# Rec this Angelina Jolie Lipstick?



## RoseyPosey (Oct 16, 2008)

Thanks ladies!!! link to picture i searched on google. 
http://www.jurassicpunk.com/stars/an...na_jolie_9.jpg


----------



## rachybloom (Oct 16, 2008)

I am almost positive I read somewhere that her famous nude lip is Laura Mercier's Sheer Lipstick in Nude Lips..

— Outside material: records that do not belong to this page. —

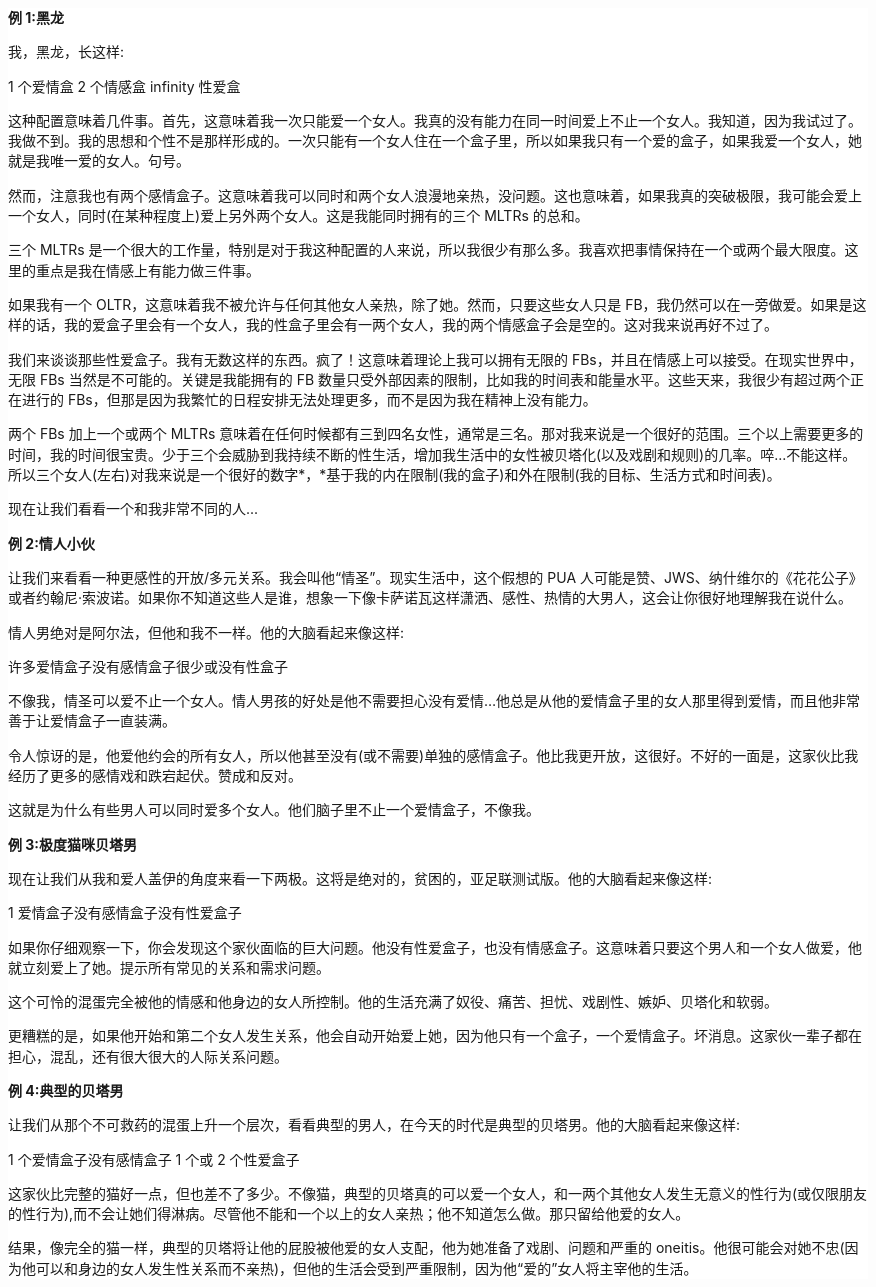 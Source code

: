 **例 1:黑龙**

我，黑龙，长这样:

1 个爱情盒 2 个情感盒 infinity 性爱盒

这种配置意味着几件事。首先，这意味着我一次只能爱一个女人。我真的没有能力在同一时间爱上不止一个女人。我知道，因为我试过了。我做不到。我的思想和个性不是那样形成的。一次只能有一个女人住在一个盒子里，所以如果我只有一个爱的盒子，如果我爱一个女人，她就是我唯一爱的女人。句号。

然而，注意我也有两个感情盒子。这意味着我可以同时和两个女人浪漫地亲热，没问题。这也意味着，如果我真的突破极限，我可能会爱上一个女人，同时(在某种程度上)爱上另外两个女人。这是我能同时拥有的三个 MLTRs 的总和。

三个 MLTRs 是一个很大的工作量，特别是对于我这种配置的人来说，所以我很少有那么多。我喜欢把事情保持在一个或两个最大限度。这里的重点是我在情感上有能力做三件事。

如果我有一个 OLTR，这意味着我不被允许与任何其他女人亲热，除了她。然而，只要这些女人只是 FB，我仍然可以在一旁做爱。如果是这样的话，我的爱盒子里会有一个女人，我的性盒子里会有一两个女人，我的两个情感盒子会是空的。这对我来说再好不过了。

我们来谈谈那些性爱盒子。我有无数这样的东西。疯了！这意味着理论上我可以拥有无限的 FBs，并且在情感上可以接受。在现实世界中，无限 FBs 当然是不可能的。关键是我能拥有的 FB 数量只受外部因素的限制，比如我的时间表和能量水平。这些天来，我很少有超过两个正在进行的 FBs，但那是因为我繁忙的日程安排无法处理更多，而不是因为我在精神上没有能力。

两个 FBs 加上一个或两个 MLTRs 意味着在任何时候都有三到四名女性，通常是三名。那对我来说是一个很好的范围。三个以上需要更多的时间，我的时间很宝贵。少于三个会威胁到我持续不断的性生活，增加我生活中的女性被贝塔化(以及戏剧和规则)的几率。啐...不能这样。所以三个女人(左右)对我来说是一个很好的数字*，*基于我的内在限制(我的盒子)和外在限制(我的目标、生活方式和时间表)。

现在让我们看看一个和我非常不同的人...

**例 2:情人小伙**

让我们来看看一种更感性的开放/多元关系。我会叫他“情圣”。现实生活中，这个假想的 PUA 人可能是赞、JWS、纳什维尔的《花花公子》或者约翰尼·索波诺。如果你不知道这些人是谁，想象一下像卡萨诺瓦这样潇洒、感性、热情的大男人，这会让你很好地理解我在说什么。

情人男绝对是阿尔法，但他和我不一样。他的大脑看起来像这样:

许多爱情盒子没有感情盒子很少或没有性盒子

不像我，情圣可以爱不止一个女人。情人男孩的好处是他不需要担心没有爱情…他总是从他的爱情盒子里的女人那里得到爱情，而且他非常善于让爱情盒子一直装满。

令人惊讶的是，他爱他约会的所有女人，所以他甚至没有(或不需要)单独的感情盒子。他比我更开放，这很好。不好的一面是，这家伙比我经历了更多的感情戏和跌宕起伏。赞成和反对。

这就是为什么有些男人可以同时爱多个女人。他们脑子里不止一个爱情盒子，不像我。

**例 3:极度猫咪贝塔男**

现在让我们从我和爱人盖伊的角度来看一下两极。这将是绝对的，贫困的，亚足联测试版。他的大脑看起来像这样:

1 爱情盒子没有感情盒子没有性爱盒子

如果你仔细观察一下，你会发现这个家伙面临的巨大问题。他没有性爱盒子，也没有情感盒子。这意味着只要这个男人和一个女人做爱，他就立刻爱上了她。提示所有常见的关系和需求问题。

这个可怜的混蛋完全被他的情感和他身边的女人所控制。他的生活充满了奴役、痛苦、担忧、戏剧性、嫉妒、贝塔化和软弱。

更糟糕的是，如果他开始和第二个女人发生关系，他会自动开始爱上她，因为他只有一个盒子，一个爱情盒子。坏消息。这家伙一辈子都在担心，混乱，还有很大很大的人际关系问题。

**例 4:典型的贝塔男**

让我们从那个不可救药的混蛋上升一个层次，看看典型的男人，在今天的时代是典型的贝塔男。他的大脑看起来像这样:

1 个爱情盒子没有感情盒子 1 个或 2 个性爱盒子

这家伙比完整的猫好一点，但也差不了多少。不像猫，典型的贝塔真的可以爱一个女人，和一两个其他女人发生无意义的性行为(或仅限朋友的性行为),而不会让她们得淋病。尽管他不能和一个以上的女人亲热；他不知道怎么做。那只留给他爱的女人。

结果，像完全的猫一样，典型的贝塔将让他的屁股被他爱的女人支配，他为她准备了戏剧、问题和严重的 oneitis。他很可能会对她不忠(因为他可以和身边的女人发生性关系而不亲热)，但他的生活会受到严重限制，因为他“爱的”女人将主宰他的生活。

Sephora: Laura Mercier Lip Colour - Sheer: Lipstick


----------



## RoseyPosey (Oct 16, 2008)

That price is a little steep, but i may check it out. Heading to the mall this weekend probably. Actually, to Sephora lol, so this coudl work out.

Thanks!!!!!!


Anyone have any MAC recs?


----------



## TISH1124 (Oct 16, 2008)

I am reading a Maxim Magazine now that states her favorite lipstick is from a company called Urban Apothecary, she uses a color called "charm". 

Urban Apothecary Lip Stick

Looks a little pink on this site to me though! So not sure


----------



## kimmy (Oct 16, 2008)

mac fresh brew l/s looks identical to that on me.


----------



## SarahAfshar (Oct 18, 2008)

There are several lipsticks/lipglosses that could definitely be dupes for her lip in that picture. (Stunning picture of her, BTW)

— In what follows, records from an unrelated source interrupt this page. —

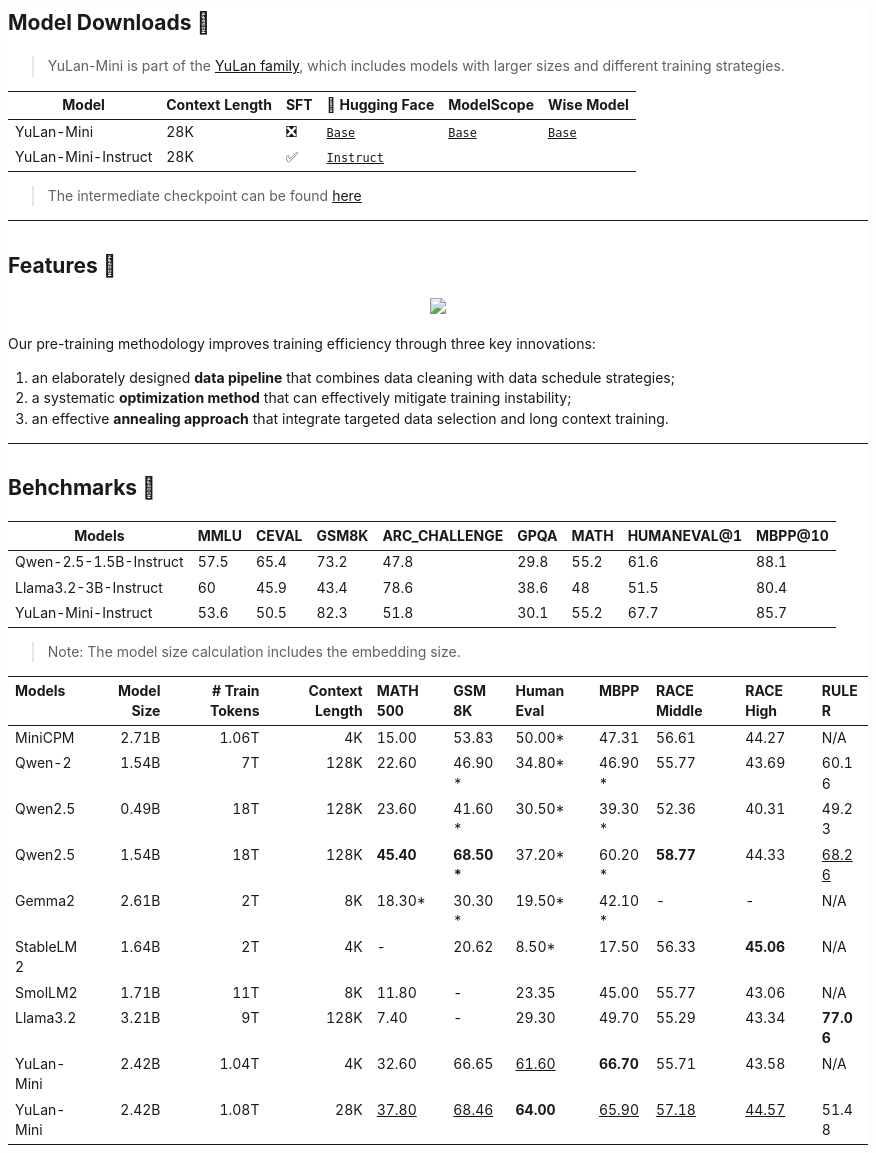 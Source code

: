 ## Model Downloads 🔗

> YuLan-Mini is part of the [YuLan family](https://github.com/RUC-GSAI/YuLan-Chat), which includes models with larger sizes and different training strategies.

|  Model  | Context Length | SFT | 🤗 Hugging Face | ModelScope | Wise Model |
|---------|----------------|-----|-----------------|------------|------------|
| YuLan-Mini | 28K | ❎ | [`Base`](https://huggingface.co/yulan-team/YuLan-Mini) | [`Base`](https://modelscope.cn/models/yulan-team/YuLan-Mini) | [`Base`](https://wisemodel.cn/models/yulan-team/YuLan-Mini) |
| YuLan-Mini-Instruct | 28K | ✅ | [`Instruct`](https://huggingface.co/yulan-team/YuLan-Mini-Instruct) | | |

> The intermediate checkpoint can be found [here](https://github.com/RUC-GSAI/YuLan-Mini#pre-training-resources-)

---

## Features 🌟

<div align=center>
<img src="assets/main.png">
</div>

Our pre-training methodology improves training efficiency through three key innovations:

1. an elaborately designed **data pipeline** that combines data cleaning with data schedule strategies;
2. a systematic **optimization method** that can effectively mitigate training instability;
3. an effective **annealing approach** that integrate targeted data selection and long context training.


---
## Behchmarks 🌟

| Models                  | MMLU | CEVAL | GSM8K | ARC_CHALLENGE | GPQA | MATH | HUMANEVAL@1 | MBPP@10 |
|-------------------------|-------|-------|-------|---------------|------|------|-------------|--------|
| Qwen-2.5-1.5B-Instruct  | 57.5  | 65.4  | 73.2  | 47.8          | 29.8 | 55.2 | 61.6        | 88.1   |
| Llama3.2-3B-Instruct    | 60    | 45.9  | 43.4  | 78.6          | 38.6 | 48   | 51.5        | 80.4   |
| YuLan-Mini-Instruct  | 53.6  | 50.5    | 82.3  | 51.8          | 30.1 | 55.2 | 67.7        | 85.7   |


> Note: The model size calculation includes the embedding size.

|      Models      | Model Size | # Train Tokens | Context Length | MATH 500 | GSM 8K | Human Eval | MBPP   | RACE Middle | RACE High | RULER  |
|:----------------|----------:|--------------:|--------------:|:--------|:------|:----------|:------|:-----------|:---------|:------|
|     MiniCPM      |    2.71B    |     1.06T      |       4K       |   15.00  |  53.83 |     50.00* |  47.31 |     56.61   |   44.27   |   N/A  |
|      Qwen-2      |    1.54B    |       7T       |      128K      |   22.60  | 46.90* |     34.80* | 46.90* |     55.77   |   43.69   |  60.16 |
|     Qwen2.5      |    0.49B    |      18T       |      128K      |   23.60  | 41.60* |     30.50* | 39.30* |     52.36   |   40.31   |  49.23 |
|     Qwen2.5      |    1.54B    |      18T       |      128K      |   **45.40**  | **68.50\*** |     37.20* | 60.20* |     **58.77**   |   44.33   |  <ins>68.26</ins> |
|     Gemma2       |    2.61B    |       2T       |       8K       |   18.30* | 30.30* |     19.50* | 42.10* |       -     |      -    |   N/A  |
|    StableLM2     |    1.64B    |       2T       |       4K       |     -    |  20.62 |      8.50* |  17.50 |     56.33   |   **45.06**   |   N/A  |
|    SmolLM2       |    1.71B    |      11T       |       8K       |   11.80  |    -   |     23.35  |  45.00 |     55.77   |   43.06   |   N/A  |
|    Llama3.2      |    3.21B    |       9T       |      128K      |    7.40  |    -   |     29.30  |  49.70 |     55.29   |   43.34   |  **77.06** |
|    YuLan-Mini    |    2.42B    |     1.04T      |       4K       |   32.60  |  66.65 |     <ins>61.60</ins>  |  **66.70** |     55.71   |   43.58   |   N/A  |
|    YuLan-Mini    |    2.42B    |     1.08T      |      28K       |  <ins>37.80</ins>  |  <ins>68.46</ins> |    **64.00**  |  <ins>65.90</ins>|     <ins>57.18</ins>   |   <ins>44.57</ins>   |  51.48 |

I would definitely look into the following lipsticks/lipglosses...

Yves Saint Laurent Rouge Pur Shine in Natural Beige
NARS lipstick in Belle de Jour
Givenchy Rouge Interdit Satin lipstick in Only Beige
Make Up For Ever lipstick in Sand
Too Faced lip luxury in Totally Nude
Laura Mercier lip colour in Nude Lips
NARS lip gloss in Striptease
Lancome Color Fever gloss in Nude Prainha
Guerlain Terracotta Gloss and Shine in Beige Sun


----------